▶ TASK REQUIREMENTS
From the records below, take each line where the string "XFLAGS" shows up and copy it.

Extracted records
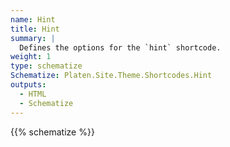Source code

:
 ```yaml
---
name: Hint
title: Hint
summary: |
  Defines the options for the `hint` shortcode.
weight: 1
type: schematize
Schematize: Platen.Site.Theme.Shortcodes.Hint
outputs:
  - HTML
  - Schematize
---
```


{{% schematize %}}
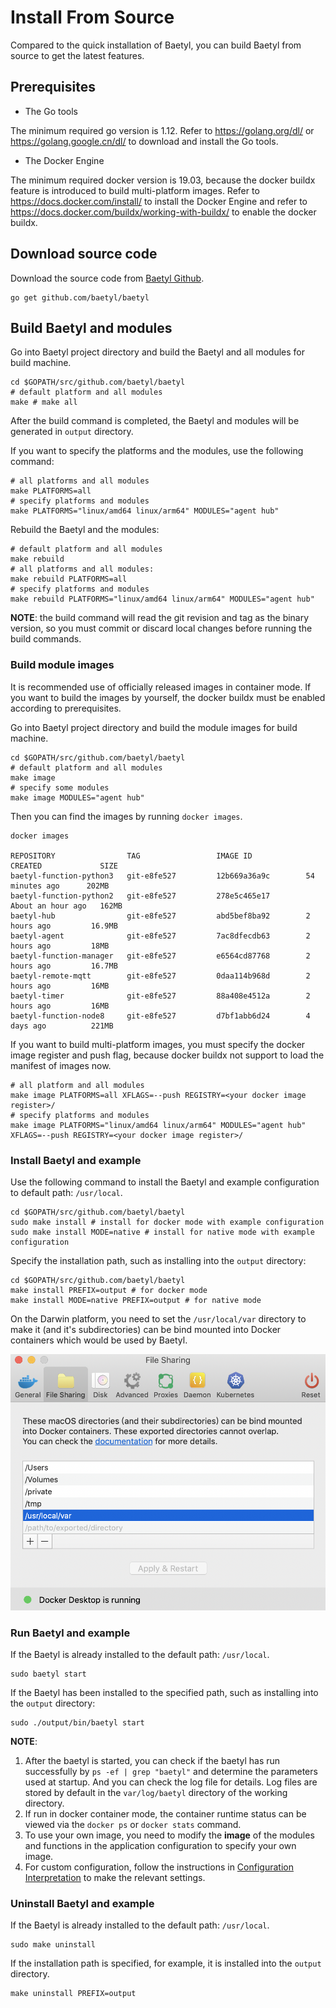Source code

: # Install From Source

Compared to the quick installation of Baetyl, you can build Baetyl from source to get the latest features.

## Prerequisites

- The Go tools

The minimum required go version is 1.12. Refer to https://golang.org/dl/ or https://golang.google.cn/dl/ to download and install the Go tools.

- The Docker Engine

The minimum required docker version is 19.03, because the docker buildx feature is introduced to build multi-platform images. Refer to https://docs.docker.com/install/ to install the Docker Engine and refer to https://docs.docker.com/buildx/working-with-buildx/ to enable the docker buildx.

## Download source code

Download the source code from [Baetyl Github](https://github.com/baetyl/baetyl).

```shell
go get github.com/baetyl/baetyl
```

## Build Baetyl and modules

Go into Baetyl project directory and build the Baetyl and all modules for build machine.

```shell
cd $GOPATH/src/github.com/baetyl/baetyl
# default platform and all modules
make # make all
```

After the build command is completed, the Baetyl and modules will be generated in `output` directory.

If you want to specify the platforms and the modules, use the following command:

```shell
# all platforms and all modules
make PLATFORMS=all
# specify platforms and modules
make PLATFORMS="linux/amd64 linux/arm64" MODULES="agent hub"
```

Rebuild the Baetyl and the modules:

```shell
# default platform and all modules
make rebuild
# all platforms and all modules:
make rebuild PLATFORMS=all
# specify platforms and modules
make rebuild PLATFORMS="linux/amd64 linux/arm64" MODULES="agent hub"
```

**NOTE**: the build command will read the git revision and tag as the binary version, so you must commit or discard local changes before running the build commands.

### Build module images

It is recommended use of officially released images in container mode. If you want to build the images by yourself, the docker buildx must be enabled according to prerequisites.

Go into Baetyl project directory and build the module images for build machine.

```shell
cd $GOPATH/src/github.com/baetyl/baetyl
# default platform and all modules
make image
# specify some modules
make image MODULES="agent hub"
```
Then you can find the images by running `docker images`.

```shell
docker images

REPOSITORY                TAG                 IMAGE ID            CREATED             SIZE
baetyl-function-python3   git-e8fe527         12b669a36a9c        54 minutes ago      202MB
baetyl-function-python2   git-e8fe527         278e5c465e17        About an hour ago   162MB
baetyl-hub                git-e8fe527         abd5bef8ba92        2 hours ago         16.9MB
baetyl-agent              git-e8fe527         7ac8dfecdb63        2 hours ago         18MB
baetyl-function-manager   git-e8fe527         e6564cd87768        2 hours ago         16.7MB
baetyl-remote-mqtt        git-e8fe527         0daa114b968d        2 hours ago         16MB
baetyl-timer              git-e8fe527         88a408e4512a        2 hours ago         16MB
baetyl-function-node8     git-e8fe527         d7bf1abb6d24        4 days ago          221MB
```

If you want to build multi-platform images, you must specify the docker image register and push flag, because docker buildx not support to load the manifest of images now.

```shell
# all platform and all modules
make image PLATFORMS=all XFLAGS=--push REGISTRY=<your docker image register>/
# specify platforms and modules
make image PLATFORMS="linux/amd64 linux/arm64" MODULES="agent hub" XFLAGS=--push REGISTRY=<your docker image register>/ 
```

### Install Baetyl and example

Use the following command to install the Baetyl and example configuration to default path: `/usr/local`.

```shell
cd $GOPATH/src/github.com/baetyl/baetyl
sudo make install # install for docker mode with example configuration
sudo make install MODE=native # install for native mode with example configuration
```

Specify the installation path, such as installing into the `output` directory:

```shell
cd $GOPATH/src/github.com/baetyl/baetyl
make install PREFIX=output # for docker mode 
make install MODE=native PREFIX=output # for native mode
```

On the Darwin platform, you need to set the `/usr/local/var` directory to make it (and it's subdirectories) can be bind mounted into Docker containers which would be used by Baetyl.

![Mount path on Mac](../images/install/docker-path-mount-on-mac.png) 

### Run Baetyl and example

If the Baetyl is already installed to the default path: `/usr/local`.

```shell
sudo baetyl start
```

If the Baetyl has been installed to the specified path, such as installing into the `output` directory:

```shell
sudo ./output/bin/baetyl start
```

**NOTE**:

1. After the baetyl is started, you can check if the baetyl has run successfully by `ps -ef | grep "baetyl"` and determine the parameters used at startup. And you can check the log file for details. Log files are stored by default in the `var/log/baetyl` directory of the working directory.
2. If run in docker container mode, the container runtime status can be viewed via the `docker ps` or `docker stats` command.
3. To use your own image, you need to modify the **image** of the modules and functions in the application configuration to specify your own image.
4. For custom configuration, follow the instructions in [Configuration Interpretation](../guides/Config-interpretation.md) to make the relevant settings.

### Uninstall Baetyl and example

If the Baetyl is already installed to the default path: `/usr/local`.

```shell
sudo make uninstall
```

If the installation path is specified, for example, it is installed into the `output` directory.

```shell
make uninstall PREFIX=output
```
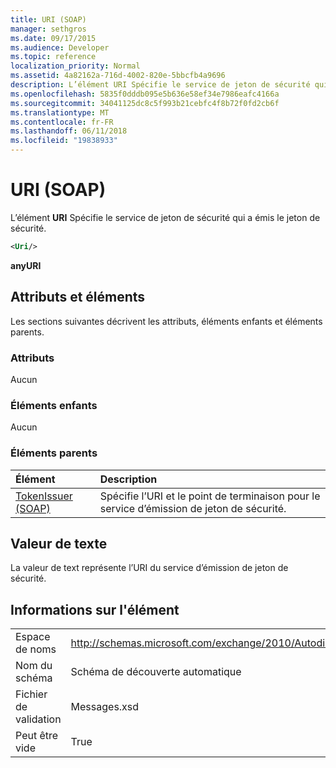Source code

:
 ```yaml
---
title: URI (SOAP)
manager: sethgros
ms.date: 09/17/2015
ms.audience: Developer
ms.topic: reference
localization_priority: Normal
ms.assetid: 4a82162a-716d-4002-820e-5bbcfb4a9696
description: L’élément URI Spécifie le service de jeton de sécurité qui a émis le jeton de sécurité.
ms.openlocfilehash: 5835f0dddb095e5b636e58ef34e7986eafc4166a
ms.sourcegitcommit: 34041125dc8c5f993b21cebfc4f8b72f0fd2cb6f
ms.translationtype: MT
ms.contentlocale: fr-FR
ms.lasthandoff: 06/11/2018
ms.locfileid: "19838933"
---
```

# <a name="uri-soap"></a>URI (SOAP)

L’élément **URI** Spécifie le service de jeton de sécurité qui a émis le jeton de sécurité. 
  
```XML
<Uri/>
```

 **anyURI**
## <a name="attributes-and-elements"></a>Attributs et éléments

Les sections suivantes décrivent les attributs, éléments enfants et éléments parents.
  
### <a name="attributes"></a>Attributs

Aucun
  
### <a name="child-elements"></a>Éléments enfants

Aucun
  
### <a name="parent-elements"></a>Éléments parents

|**Élément**|**Description**|
|:-----|:-----|
|[TokenIssuer (SOAP)](tokenissuer-soap.md) <br/> |Spécifie l’URI et le point de terminaison pour le service d’émission de jeton de sécurité.  <br/> |
   
## <a name="text-value"></a>Valeur de texte

La valeur de text représente l’URI du service d’émission de jeton de sécurité.
  
## <a name="element-information"></a>Informations sur l'élément

|||
|:-----|:-----|
|Espace de noms  <br/> |http://schemas.microsoft.com/exchange/2010/Autodiscover  <br/> |
|Nom du schéma  <br/> |Schéma de découverte automatique  <br/> |
|Fichier de validation  <br/> |Messages.xsd  <br/> |
|Peut être vide  <br/> |True  <br/> |
   

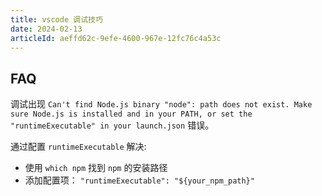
 ```yaml
---
title: vscode 调试技巧
date: 2024-02-13
articleId: aeffd62c-9efe-4600-967e-12fc76c4a53c
---
```


## FAQ

调试出现 `Can't find Node.js binary "node": path does not exist. Make sure Node.js is installed and in your PATH, or set the "runtimeExecutable" in your launch.json` 错误。

通过配置 `runtimeExecutable` 解决:

- 使用 `which npm` 找到 `npm` 的安装路径
- 添加配置项： `"runtimeExecutable": "${your_npm_path}"`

▶ SOLVED EXERCISE
make image PLATFORMS=all XFLAGS=--push REGISTRY=<your docker image register>/
make image PLATFORMS="linux/amd64 linux/arm64" MODULES="agent hub" XFLAGS=--push REGISTRY=<your docker image register>/ 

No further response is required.